The ones I respond most to are those that enable novel interactions, not just re-imagine existing interactions. For example, even though it may not be very “useful”, I enjoy video mirrors and mechanical pixels because you’re engaging in a new kind of experience. You have to explore the system a little to find the boundaries and parameters.
Contrast that with “Body/Hand-as-cursor” or “Touch Screens” which take a well known behavior and give the user a new vector through which to use it. These categories are usually conceptualized far before they’re actualized, so they tend not to feel very exciting when you use them in person.
I don’t know where “LED fetishism” falls along this spectrum, but it’s hilarious and true. That being said, “LED Throwies” was genius.

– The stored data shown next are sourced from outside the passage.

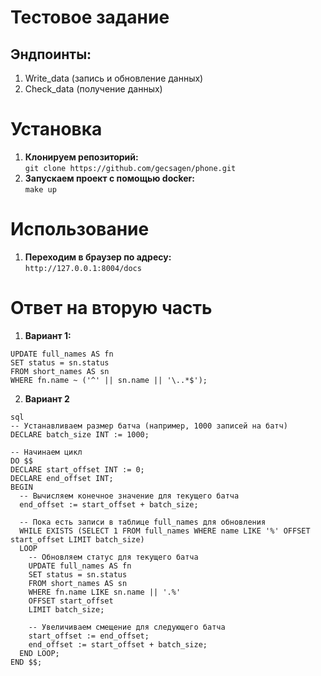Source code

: # Тестовое задание  

## Эндпоинты:  
1. Write_data (запись и обновление данных)  
2. Check_data (получение данных)
   
# Установка  
1. **Клонируем репозиторий:**  
     `git clone https://github.com/gecsagen/phone.git`  
2. **Запускаем проект с помощью docker:**   
     `make up`  
# Использование  
1. **Переходим в браузер по адресу:**  
     `http://127.0.0.1:8004/docs`
# Ответ на вторую часть  
1. **Вариант 1:**  
```
UPDATE full_names AS fn
SET status = sn.status
FROM short_names AS sn
WHERE fn.name ~ ('^' || sn.name || '\..*$');
```

2. **Вариант 2**
```
sql
-- Устанавливаем размер батча (например, 1000 записей на батч)
DECLARE batch_size INT := 1000;

-- Начинаем цикл
DO $$ 
DECLARE start_offset INT := 0;
DECLARE end_offset INT;
BEGIN
  -- Вычисляем конечное значение для текущего батча
  end_offset := start_offset + batch_size;
  
  -- Пока есть записи в таблице full_names для обновления
  WHILE EXISTS (SELECT 1 FROM full_names WHERE name LIKE '%' OFFSET start_offset LIMIT batch_size) 
  LOOP
    -- Обновляем статус для текущего батча
    UPDATE full_names AS fn
    SET status = sn.status
    FROM short_names AS sn
    WHERE fn.name LIKE sn.name || '.%'
    OFFSET start_offset
    LIMIT batch_size;
    
    -- Увеличиваем смещение для следующего батча
    start_offset := end_offset;
    end_offset := start_offset + batch_size;
  END LOOP;
END $$;
```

Here are a few other examples of common Physical Computing idioms that I’ve seen:
This generally takes the form of a screen mounted on a treadmill that displays a simulated running course. The course responds to the pace and difficulty level of the runner. Running on a simulated suburban sidewalk is now possible!
An oldie but a goodie, the virtual reality rig is a helmet with a screen on the inside of the visor that fills the user’s field of vision. The imagery displayed on the screen responds to the orientation of the user’s body, and creates the illusion of being in a virtual 3D environment.
This approach augments the image of a user with computer graphics, or inserts them into a wholly artificial scene. It’s often proposed as a way to “try on” clothes in a shopping context to see how they would look without having to actually try them on. It’s becoming more feasible with robust body tracking hardware like the Kinect.